What you need to do: Look through the data below for the string "besttwowithfirst", and copy every line where it turns up.

Records shown:
------------------------------------------------------------------------

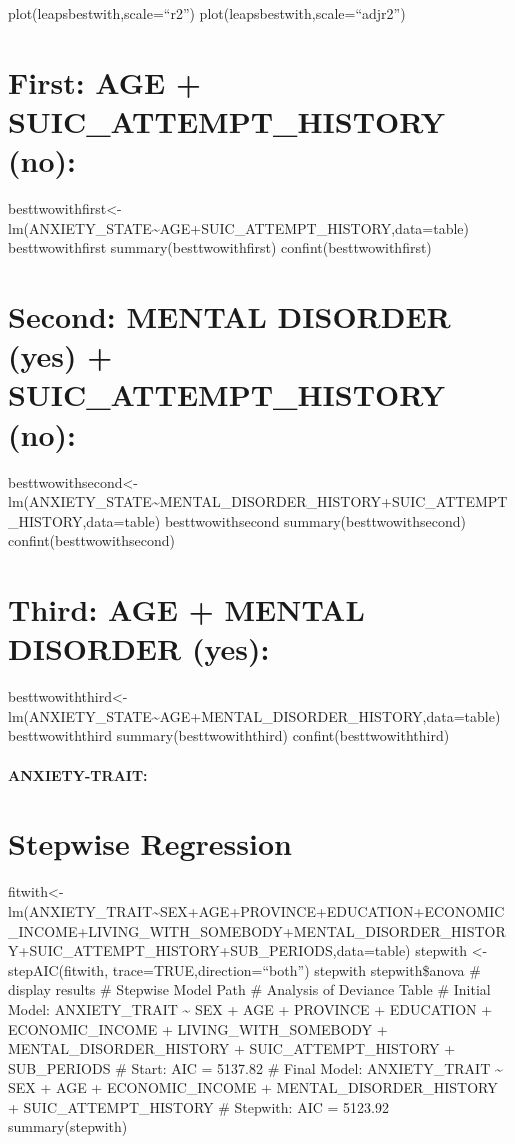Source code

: \documentclass[
]{book}
\begin{document}
plot(leapsbestwith,scale=``r2'')
plot(leapsbestwith,scale=``adjr2'')

\hypertarget{first-age-suic_attempt_history-no-1}{%
\chapter{First: AGE + SUIC\_ATTEMPT\_HISTORY (no):}\label{first-age-suic_attempt_history-no-1}}

besttwowithfirst\textless-lm(ANXIETY\_STATE\textasciitilde AGE+SUIC\_ATTEMPT\_HISTORY,data=table)
besttwowithfirst
summary(besttwowithfirst)
confint(besttwowithfirst)

\hypertarget{second-mental-disorder-yes-suic_attempt_history-no}{%
\chapter{Second: MENTAL DISORDER (yes) + SUIC\_ATTEMPT\_HISTORY (no):}\label{second-mental-disorder-yes-suic_attempt_history-no}}

besttwowithsecond\textless-lm(ANXIETY\_STATE\textasciitilde MENTAL\_DISORDER\_HISTORY+SUIC\_ATTEMPT\_HISTORY,data=table)
besttwowithsecond
summary(besttwowithsecond)
confint(besttwowithsecond)

\hypertarget{third-age-mental-disorder-yes}{%
\chapter{Third: AGE + MENTAL DISORDER (yes):}\label{third-age-mental-disorder-yes}}

besttwowiththird\textless-lm(ANXIETY\_STATE\textasciitilde AGE+MENTAL\_DISORDER\_HISTORY,data=table)
besttwowiththird
summary(besttwowiththird)
confint(besttwowiththird)

\hypertarget{anxiety-trait-2}{%
\subsubsection{ANXIETY-TRAIT:}\label{anxiety-trait-2}}

\hypertarget{stepwise-regression-2}{%
\chapter{Stepwise Regression}\label{stepwise-regression-2}}

fitwith\textless-lm(ANXIETY\_TRAIT\textasciitilde SEX+AGE+PROVINCE+EDUCATION+ECONOMIC\_INCOME+LIVING\_WITH\_SOMEBODY+MENTAL\_DISORDER\_HISTORY+SUIC\_ATTEMPT\_HISTORY+SUB\_PERIODS,data=table)
stepwith \textless- stepAIC(fitwith, trace=TRUE,direction=``both'')
stepwith
stepwith\$anova \# display results
\# Stepwise Model Path
\# Analysis of Deviance Table
\# Initial Model: ANXIETY\_TRAIT \textasciitilde{} SEX + AGE + PROVINCE + EDUCATION + ECONOMIC\_INCOME + LIVING\_WITH\_SOMEBODY + MENTAL\_DISORDER\_HISTORY + SUIC\_ATTEMPT\_HISTORY + SUB\_PERIODS
\# Start: AIC = 5137.82
\# Final Model: ANXIETY\_TRAIT \textasciitilde{} SEX + AGE + ECONOMIC\_INCOME + MENTAL\_DISORDER\_HISTORY + SUIC\_ATTEMPT\_HISTORY
\# Stepwith: AIC = 5123.92
summary(stepwith)
\end{document}
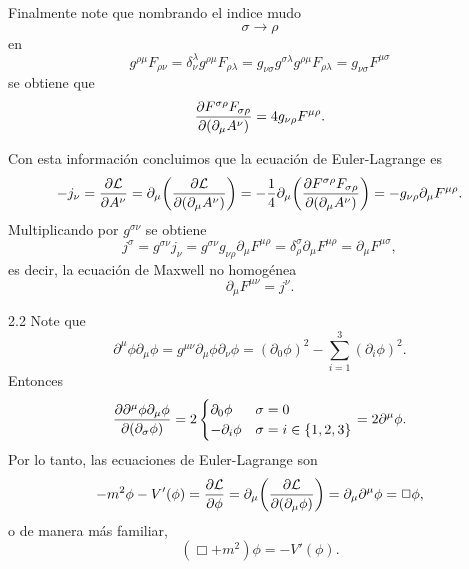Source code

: \documentclass{article}
\begin{document}
Finalmente note que nombrando el indice mudo
\begin{equation}
\sigma\rightarrow\rho
\end{equation}
en
\begin{equation}
g^{\rho\mu}F_{\rho\nu}=\delta^\lambda_\nu g^{\rho\mu}F_{\rho\lambda}=g_{\nu\sigma}g^{\sigma\lambda}g^{\rho\mu}F_{\rho\lambda}=g_{\nu\sigma}F^{\mu\sigma}
\end{equation}
se obtiene que 
\begin{equation}\label{ec:momento}
\pdv{F^{\sigma\rho}F_{\sigma\rho}}{(\partial_\mu A^\nu)}=4g_{\nu\rho}F^{\mu\rho}.
\end{equation}

Con esta información concluimos que la ecuación de Euler-Lagrange es  
\begin{equation}
-j_\nu=\pdv{\mathcal{L}}{A^\nu}=\partial_\mu\qty(\pdv{\mathcal{L}}{(\partial_\mu A^\nu)})=-\frac{1}{4}\partial_\mu\qty(\pdv{F^{\sigma\rho}F_{\sigma\rho}}{(\partial_\mu A^\nu)})=-g_{\nu\rho}\partial_\mu F^{\mu\rho}.
\end{equation}
Multiplicando por $g^{\sigma\nu}$ se obtiene
\begin{equation}
j^\sigma=g^{\sigma\nu}j_\nu=g^{\sigma\nu}g_{\nu\rho}\partial_\mu F^{\mu\rho}=\delta^\sigma_\rho\partial_\mu F^{\mu\rho}=\partial_\mu F^{\mu \sigma},
\end{equation}
es decir, la ecuación de Maxwell no homogénea
\begin{equation}
\partial_\mu F^{\mu\nu}=j^{\nu}.
\end{equation}

2.2 Note que
\begin{equation}
\partial^\mu\phi\partial_\mu\phi=g^{\mu\nu}\partial_\mu\phi\partial_\nu\phi=(\partial_0\phi)^2-\sum_{i=1}^3(\partial_i\phi)^2.
\end{equation}
Entonces
\begin{equation}
\pdv{\partial^\mu\phi\partial_\mu\phi}{(\partial_\sigma\phi)}=2\begin{cases}
\partial_0\phi & \sigma=0\\
-\partial_i\phi & \sigma=i\in\{1,2,3\}
\end{cases}=2\partial^\mu\phi.
\end{equation}
Por lo tanto, las ecuaciones de Euler-Lagrange son
\begin{equation}
-m^2\phi-V'(\phi)=\pdv{\mathcal{L}}{\phi}=\partial_\mu\qty(\pdv{\mathcal{L}}{(\partial_\mu\phi)})=\partial_\mu\partial^\mu\phi=\Box\phi,
\end{equation}
o de manera más familiar,
\begin{equation}
(\Box+m^2)\phi=-V'(\phi).
\end{equation}
\end{document}
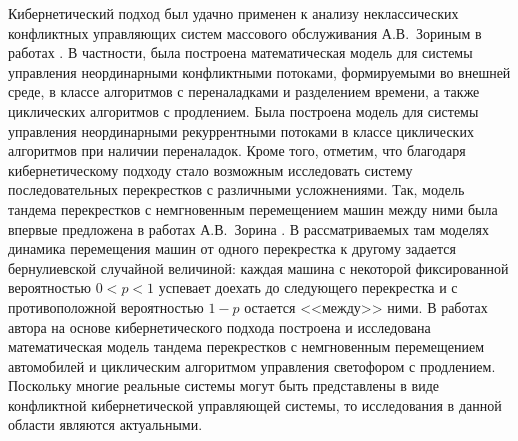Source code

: Кибернетический подход был удачно применен к анализу неклассических конфликтных управляющих систем массового обслуживания А.В.~Зориным в работах \cite{Zorin:2003,Zorin:2006,Zorin:2008:2,Zorin:2009:1,Zorin:2009:2,Zorin:2010:1,Zorin:2010:2,Zorin:2011:1,Zorin:2011:2,Zorin:2013 ,Zorin:2014:1,Zorin:2014:2,Zorin:2012:1, Zorin:2014:3}. В частности, была построена математическая модель для системы управления неординарными конфликтными потоками, формируемыми во внешней среде, в классе алгоритмов с переналадками и разделением времени, а также циклических алгоритмов с продлением. Была построена модель для системы управления неординарными рекуррентными потоками в классе циклических алгоритмов при наличии переналадок. Кроме того, отметим, что благодаря кибернетическому подходу стало возможным исследовать систему последовательных перекрестков с различными усложнениями. Так, модель тандема перекрестков с немгновенным перемещением машин между ними была впервые предложена в работах А.В.~Зорина \cite{Zorin:2010:3, Zorin:2011:2, Zorin:2012:2}. В рассматриваемых там моделях динамика перемещения машин от одного перекрестка к другому задается бернулиевской случайной величиной: каждая машина с некоторой фиксированной вероятностью $0<p<1$ успевает доехать до следующего перекрестка и с противоположной вероятностью $1-p$ остается <<между>> ними. В работах автора \cite{ORM2018, DCCN2017, Tomsk2017, Penza2017, DCCN2016:1, DCCN2016:2, DCCN2015, Dm2015, Minsk2015, vestnikTvGU, vestnikVGAVT2, UBS} на основе кибернетического подхода построена и исследована математическая модель тандема перекрестков с немгновенным перемещением автомобилей и циклическим алгоритмом управления светофором с продлением. Поскольку многие реальные системы могут быть представлены в виде конфликтной кибернетической управляющей системы, то исследования в данной области являются актуальными.

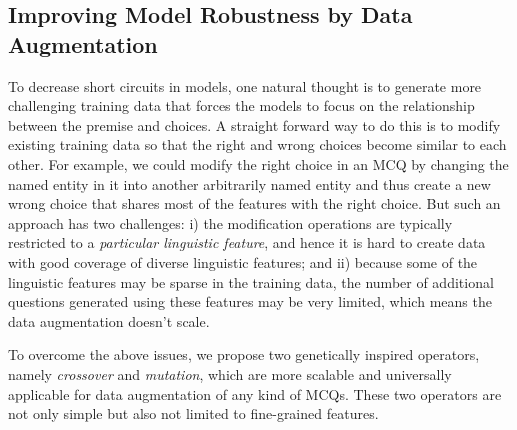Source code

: \subsection{Improving Model Robustness by Data Augmentation}
\label{sec:aug}
To decrease short circuits in models, 
one natural thought is to generate more challenging training data that 
forces the models to focus on the relationship between the premise and choices.
A straight forward way to do this is to modify existing training data so that the 
right and wrong choices become similar to each other. For example, we could modify the 
right choice in an MCQ by
changing the named entity in it into another arbitrarily named entity and thus create a new
wrong choice that shares most of the features with the right choice.
But such an approach has two challenges: i) the modification operations are typically restricted to
a \textit{particular linguistic feature}, and hence it is hard to create data with good 
coverage of diverse
linguistic features; and ii) because some of the linguistic features may be sparse in the 
training data, the number of additional questions generated using these features may be very limited,
which means the data augmentation doesn't scale.

To overcome the above issues, 
we propose two genetically inspired operators, 
namely \textit{crossover} and \textit{mutation}, 
which are more scalable and universally applicable for data augmentation of any kind of
MCQs. These two operators are  
not only simple but also not limited to fine-grained features. 



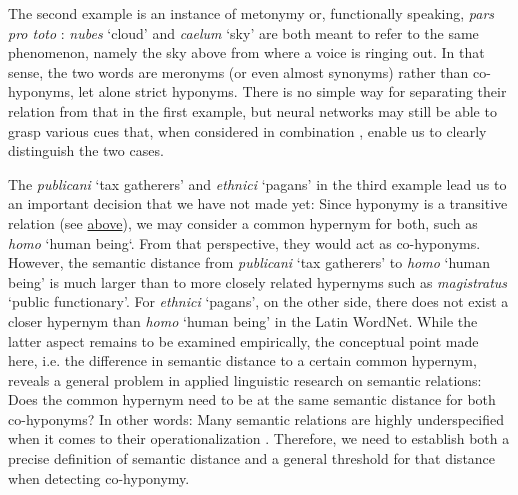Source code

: The second example is an instance of metonymy or, functionally speaking, \textit{pars pro toto} \parencite[44]{gardenforsSemanticTransformations2015}: \textit{nubes} `cloud' and \textit{caelum} `sky' are both meant to refer to the same phenomenon, namely the sky above from where a voice is ringing out. In that sense, the two words are meronyms (or even almost synonyms) rather than co-hyponyms, let alone strict hyponyms. There is no simple way for separating their relation from that in the first example, but neural networks may still be able to grasp various cues that, when considered in combination \parencite[1]{hintonImprovingNeuralNetworks2012}, enable us to clearly distinguish the two cases.

The \textit{publicani} `tax gatherers' and \textit{ethnici} `pagans' in the third example lead us to an important decision that we have not made yet: Since hyponymy is a transitive relation (see \hyperref[transitivity]{above}), we may consider a common hypernym for both, such as \textit{homo} `human being`. From that perspective, they would act as co-hyponyms. However, the semantic distance from \textit{publicani} `tax gatherers' to \textit{homo} `human being' is much larger than to more closely related hypernyms such as \textit{magistratus} `public functionary'. For \textit{ethnici} `pagans', on the other side, there does not exist a closer hypernym than \textit{homo} `human being' in the Latin WordNet. While the latter aspect remains to be examined empirically, the conceptual point made here, i.e. the difference in semantic distance to a certain common hypernym, reveals a general problem in applied linguistic research on semantic relations: Does the common hypernym need to be at the same semantic distance for both co-hyponyms? In other words: Many semantic relations are highly underspecified when it comes to their operationalization \parencite[5]{baroniHowWeBLESSed2011}. Therefore, we need to establish both a precise definition of semantic distance and a general threshold for that distance when detecting co-hyponymy.

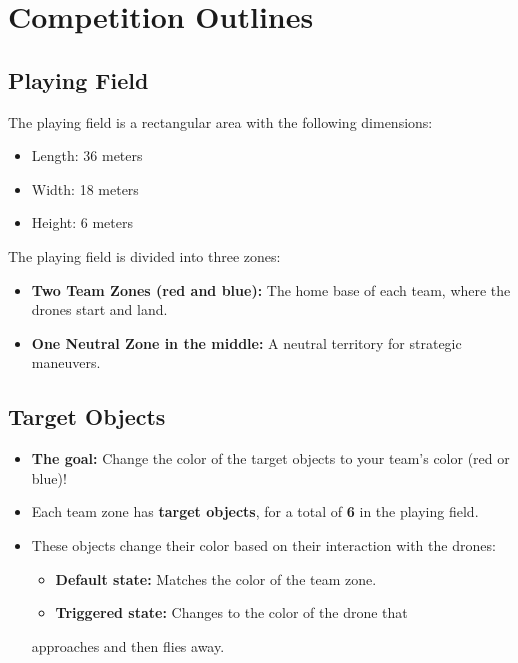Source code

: \section{Competition Outlines}

\subsection{Playing Field}

The playing field is a rectangular area with the following dimensions:

\begin{itemize}
\item Length: 36 meters
\item Width: 18 meters
\item Height: 6 meters
\end{itemize}


The playing field is divided into three zones:
\begin{itemize}
\item \textbf{Two Team Zones (red and blue):} The home base of each team, where the drones start and land.
\item \textbf{One Neutral Zone in the middle:} A neutral territory for strategic maneuvers.
\end{itemize}




\subsection{Target Objects}

\begin{itemize}
\item \textbf{The goal:} Change the color of the target objects to your team's color (red or blue)!
\item Each team zone has \textbf{target objects}, for a total of \textbf{6} in the playing field.
\item These objects change their color based on their interaction with the drones:
\begin{itemize}
    \item \textbf{Default state:} Matches the color of the team zone.
    \item \textbf{Triggered state:} Changes to the color of the drone that
\end{itemize}
 approaches and then flies away.
\end{itemize}



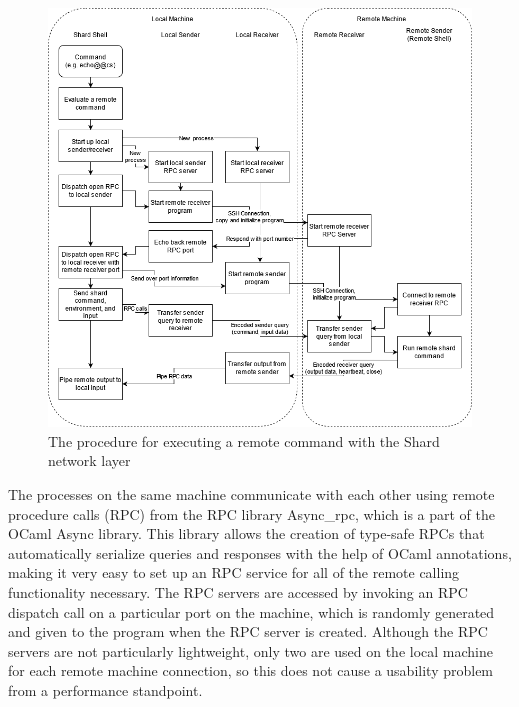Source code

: \documentclass[twoside]{report}
\newcommand{\todoi}[1]{\todo[inline, color=blue!20]{TODO: {#1}}}
\begin{document}
\begin{figure}[h]
  \begin{center}
    \includegraphics[scale=0.5]{img/shard_protocol_impl.png}
    \caption{The procedure for executing a remote command with the Shard network layer}
    \label{fig:network_layer_impl}
  \end{center}
\end{figure}


The processes on the same machine communicate with each other using remote procedure calls (RPC) from the RPC library Async\_rpc, which is a part of the OCaml Async library.
This library allows the creation of type-safe RPCs that automatically serialize queries and responses with the help of OCaml annotations, making it very easy to set up an RPC service for all of the remote calling functionality necessary.
The RPC servers are accessed by invoking an RPC dispatch call on a particular port on the machine, which is randomly generated and given to the program when the RPC server is created.
Although the RPC servers are not particularly lightweight, only two are used on the local machine for each remote machine connection, so this does not cause a usability problem from a performance standpoint.
\end{document}
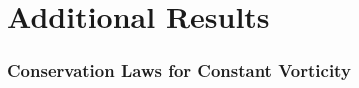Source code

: \section{Additional Results}

\begin{frame}[t]\frametitle{Conservation Laws for Constant Vorticity}
    \begin{overlayarea}{\textwidth}{.3\textheight}
        \begin{center}
        \end{center}
    \end{overlayarea}
    \begin{overlayarea}{\textwidth}{.7\textheight}
\end{overlayarea}
\end{frame}

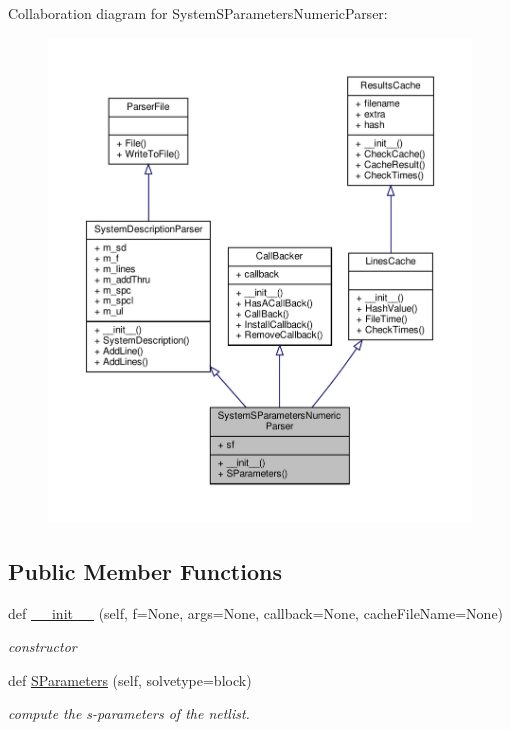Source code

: Collaboration diagram for System\+S\+Parameters\+Numeric\+Parser\+:\nopagebreak
\begin{figure}[H]
\begin{center}
\leavevmode
\includegraphics[width=350pt]{classSignalIntegrity_1_1Parsers_1_1SystemSParametersParser_1_1SystemSParametersNumericParser__coll__graph}
\end{center}
\end{figure}
\subsection*{Public Member Functions}
\begin{DoxyCompactItemize}
\item 
def \hyperlink{classSignalIntegrity_1_1Parsers_1_1SystemSParametersParser_1_1SystemSParametersNumericParser_a5ce77900c33ce9b681aebb5c527ab92a}{\+\_\+\+\_\+init\+\_\+\+\_\+} (self, f=None, args=None, callback=None, cache\+File\+Name=None)
\begin{DoxyCompactList}\small\item\em constructor \end{DoxyCompactList}\item 
def \hyperlink{classSignalIntegrity_1_1Parsers_1_1SystemSParametersParser_1_1SystemSParametersNumericParser_a8d7c0357cfcdfd41f8cca9627ff9a61f}{S\+Parameters} (self, solvetype=\textquotesingle{}block\textquotesingle{})
\begin{DoxyCompactList}\small\item\em compute the s-\/parameters of the netlist. \end{DoxyCompactList}\end{DoxyCompactItemize}


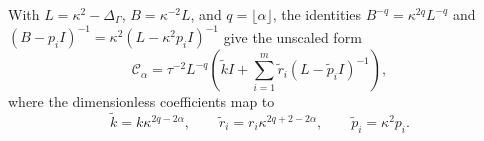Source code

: \documentclass[11pt,a4paper]{article}
\theoremstyle{plain}
\theoremstyle{definition}
\begin{document}
With $L=\kappa^2-\Delta_\Gamma$, $B=\kappa^{-2}L$, and
$q=\lfloor\alpha\rfloor$, the identities
$B^{-q}=\kappa^{2q}L^{-q}$ and
$(B-p_iI)^{-1}=\kappa^2(L-\kappa^2p_iI)^{-1}$ give the unscaled form
\begin{equation}
\mathcal C_\alpha
=\tau^{-2}L^{-q}\left(\widetilde kI
 +\sum_{i=1}^m\widetilde r_i(L-\widetilde p_iI)^{-1}\right),
\label{eq:comparison_cov_operator}
\end{equation}
where the dimensionless coefficients map to
\begin{equation}
\widetilde k=k\kappa^{2q-2\alpha},\qquad
\widetilde r_i=r_i\kappa^{2q+2-2\alpha},\qquad
\widetilde p_i=\kappa^2p_i.
\end{equation}





 
\end{document}
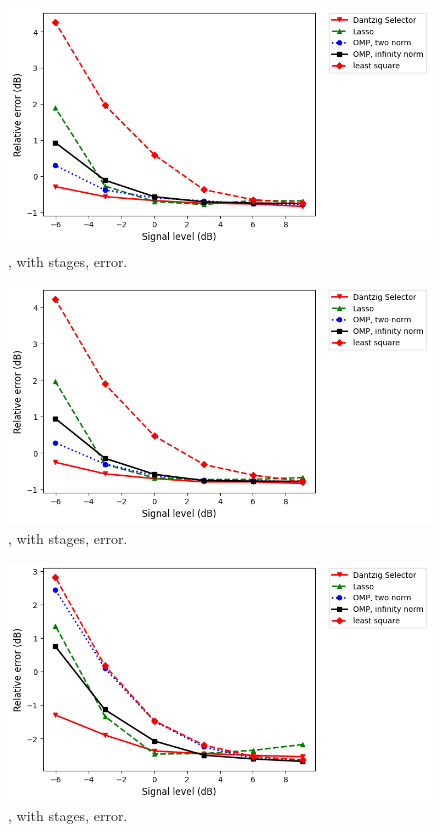 \begin {figure} [H]
\includegraphics [width = \textwidth] {error-medium-tall-two.png}
\caption {, with  stages, error.}
\end {figure}

\begin {figure} [H]
\includegraphics [width = \textwidth] {error-medium-wide-two.png}
\caption {, with  stages, error.}
\end {figure}

\begin {figure} [H]
\includegraphics [width = \textwidth] {error-medium-square-four.png}
\caption {, with  stages, error.}
\end {figure}

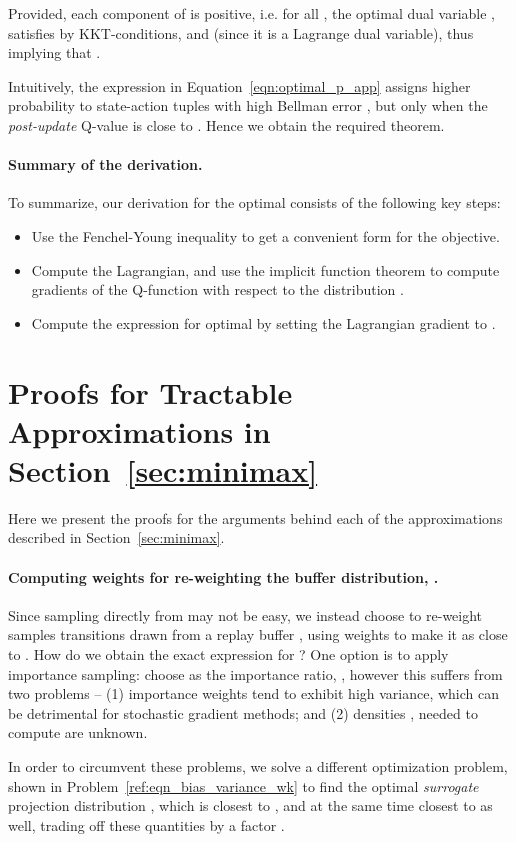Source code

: \documentclass[jmlr]{article}
\begin{document}
Provided, each component of  is positive, i.e.  for all , the optimal dual variable , satisfies  by KKT-conditions, and  (since it is a Lagrange dual variable), thus implying that .

Intuitively, the expression in Equation~\ref{eqn:optimal_p_app} assigns higher probability to state-action tuples with high Bellman error , but only when the \textit{post-update} Q-value  is close to . Hence we obtain the required theorem. 
\paragraph{Summary of the derivation.} To summarize, our derivation for the optimal  consists of the following key steps:
\begin{itemize}
    \item Use the Fenchel-Young inequality to get a convenient form for the objective.
    \item Compute the Lagrangian, and use the implicit function theorem to compute gradients of the Q-function  with respect to the distribution .
    \item Compute the expression for optimal  by setting the Lagrangian gradient to . 
\end{itemize}

\section{Proofs for Tractable Approximations in Section~\ref{sec:minimax}}
\label{app:other_proofs}
Here we present the proofs for the arguments behind each of the approximations described in Section~\ref{sec:minimax}.
\paragraph{Computing weights  for re-weighting the buffer distribution, .} 
Since sampling directly from  may not be easy, we instead choose to re-weight samples transitions drawn from a replay buffer , using weights  to make it as close to . How do we obtain the exact expression for ? One option is to apply importance sampling: choose  as the importance ratio, , however this suffers from two problems -- (1) importance weights tend to exhibit high variance, which can be detrimental for stochastic gradient methods; and (2) densities , needed to compute  are unknown. 

In order to circumvent these problems, we solve a different optimization problem, shown in Problem~\ref{ref:eqn_bias_variance_wk} to find the optimal \textit{surrogate} projection distribution , which is closest to , and at the same time closest to  as well, trading off these quantities by a factor .
\end{document}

------------------------------------------------------------------------

Completed exercise:
besttwowithfirst\textless-lm(ANXIETY\_STATE\textasciitilde AGE+SUIC\_ATTEMPT\_HISTORY,data=table)
besttwowithfirst
summary(besttwowithfirst)
confint(besttwowithfirst)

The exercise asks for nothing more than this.